* TASK DETAILS *
Across the entries that follow, how many lines have the word "async" in them? Give only the number.

Saved data entries:

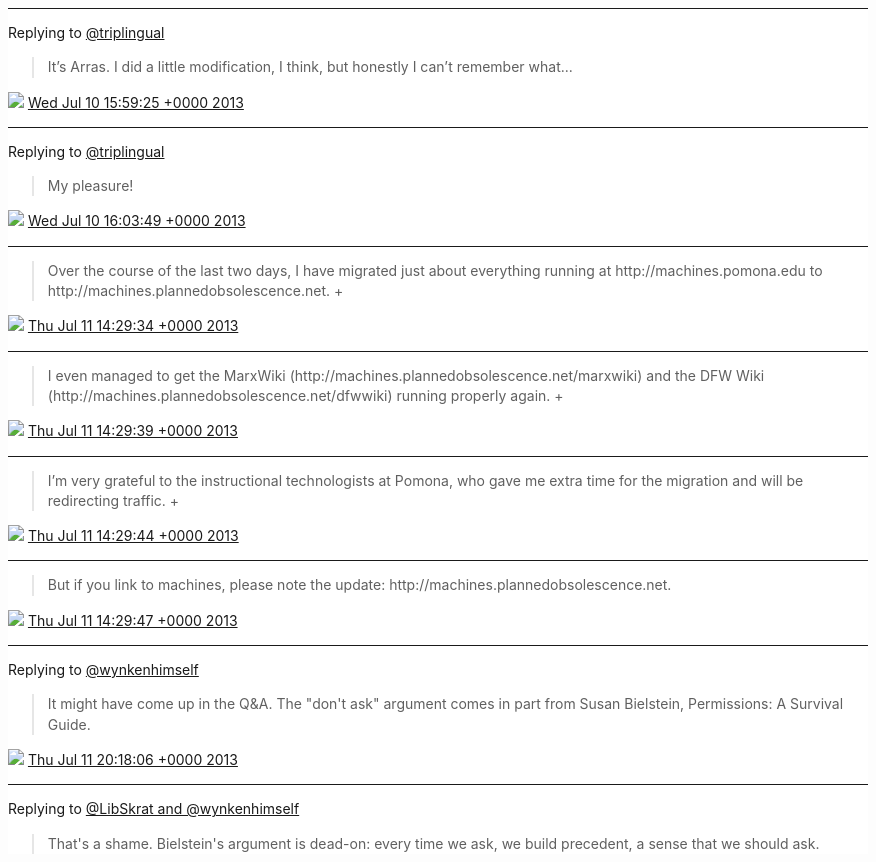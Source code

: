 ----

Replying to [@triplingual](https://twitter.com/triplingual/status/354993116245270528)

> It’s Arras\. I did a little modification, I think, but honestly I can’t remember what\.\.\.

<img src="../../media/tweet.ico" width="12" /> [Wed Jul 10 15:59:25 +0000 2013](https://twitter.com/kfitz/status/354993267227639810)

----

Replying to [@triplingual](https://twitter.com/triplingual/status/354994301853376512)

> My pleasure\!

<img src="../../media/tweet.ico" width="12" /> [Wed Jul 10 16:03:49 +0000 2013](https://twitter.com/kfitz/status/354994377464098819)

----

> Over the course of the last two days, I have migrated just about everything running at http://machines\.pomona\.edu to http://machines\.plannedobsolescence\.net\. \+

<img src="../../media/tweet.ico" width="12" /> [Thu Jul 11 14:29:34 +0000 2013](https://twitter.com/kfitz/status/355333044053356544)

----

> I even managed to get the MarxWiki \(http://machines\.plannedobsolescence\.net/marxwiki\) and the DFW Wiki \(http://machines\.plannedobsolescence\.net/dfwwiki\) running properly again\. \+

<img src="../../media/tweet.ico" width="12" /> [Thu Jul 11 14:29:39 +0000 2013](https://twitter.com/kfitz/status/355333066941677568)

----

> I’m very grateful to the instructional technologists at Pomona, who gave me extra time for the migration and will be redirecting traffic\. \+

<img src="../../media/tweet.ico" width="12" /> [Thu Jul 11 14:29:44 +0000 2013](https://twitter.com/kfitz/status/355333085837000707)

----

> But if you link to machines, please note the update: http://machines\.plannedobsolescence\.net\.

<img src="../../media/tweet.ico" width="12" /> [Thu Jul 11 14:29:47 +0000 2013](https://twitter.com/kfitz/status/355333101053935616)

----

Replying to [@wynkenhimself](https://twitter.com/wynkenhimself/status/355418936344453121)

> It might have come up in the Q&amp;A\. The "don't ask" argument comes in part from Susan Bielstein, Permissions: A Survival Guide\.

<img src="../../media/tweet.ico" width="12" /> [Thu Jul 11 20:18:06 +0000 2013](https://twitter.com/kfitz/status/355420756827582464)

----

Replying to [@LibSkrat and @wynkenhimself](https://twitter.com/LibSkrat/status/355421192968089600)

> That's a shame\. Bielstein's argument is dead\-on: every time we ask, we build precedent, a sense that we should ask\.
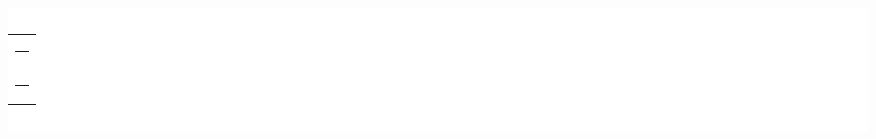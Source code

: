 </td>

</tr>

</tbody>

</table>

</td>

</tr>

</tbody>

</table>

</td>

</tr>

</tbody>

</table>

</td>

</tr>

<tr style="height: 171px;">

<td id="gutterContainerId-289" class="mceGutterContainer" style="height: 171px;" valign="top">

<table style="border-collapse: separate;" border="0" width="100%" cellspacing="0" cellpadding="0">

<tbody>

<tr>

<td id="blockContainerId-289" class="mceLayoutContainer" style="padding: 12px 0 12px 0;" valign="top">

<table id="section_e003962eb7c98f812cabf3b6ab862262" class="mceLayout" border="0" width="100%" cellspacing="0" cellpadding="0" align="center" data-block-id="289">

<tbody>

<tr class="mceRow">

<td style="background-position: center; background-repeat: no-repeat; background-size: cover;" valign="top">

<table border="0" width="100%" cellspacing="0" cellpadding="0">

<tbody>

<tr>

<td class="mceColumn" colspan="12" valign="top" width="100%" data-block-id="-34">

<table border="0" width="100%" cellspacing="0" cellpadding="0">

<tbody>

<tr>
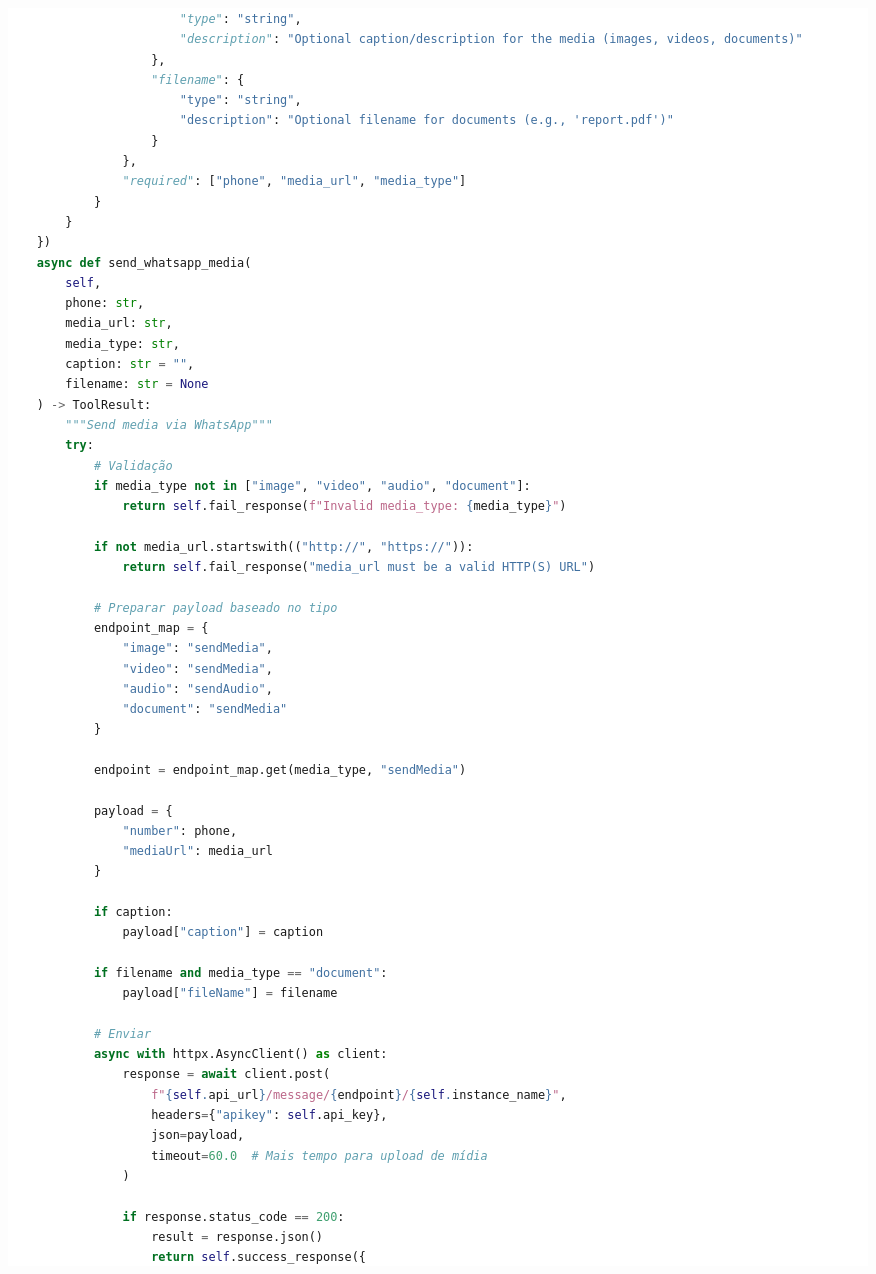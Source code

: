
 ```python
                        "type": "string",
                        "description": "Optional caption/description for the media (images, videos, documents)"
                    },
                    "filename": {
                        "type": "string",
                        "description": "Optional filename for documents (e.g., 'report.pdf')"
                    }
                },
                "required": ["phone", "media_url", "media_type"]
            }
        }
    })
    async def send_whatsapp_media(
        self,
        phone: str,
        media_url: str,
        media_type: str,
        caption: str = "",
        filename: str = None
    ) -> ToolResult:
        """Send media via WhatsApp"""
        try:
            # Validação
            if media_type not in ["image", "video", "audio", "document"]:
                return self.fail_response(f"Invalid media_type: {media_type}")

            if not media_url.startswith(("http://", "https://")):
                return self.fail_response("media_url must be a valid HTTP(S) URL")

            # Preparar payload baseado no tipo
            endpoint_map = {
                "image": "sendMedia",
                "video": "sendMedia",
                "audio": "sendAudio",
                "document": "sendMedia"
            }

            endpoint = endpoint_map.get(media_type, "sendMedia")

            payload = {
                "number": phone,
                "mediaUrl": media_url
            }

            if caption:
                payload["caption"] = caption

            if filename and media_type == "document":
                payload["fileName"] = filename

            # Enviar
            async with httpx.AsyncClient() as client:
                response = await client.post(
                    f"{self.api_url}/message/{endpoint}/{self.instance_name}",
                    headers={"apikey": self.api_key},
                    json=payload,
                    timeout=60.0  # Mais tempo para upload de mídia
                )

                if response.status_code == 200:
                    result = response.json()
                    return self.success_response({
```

* WRITTEN SOLUTION *
2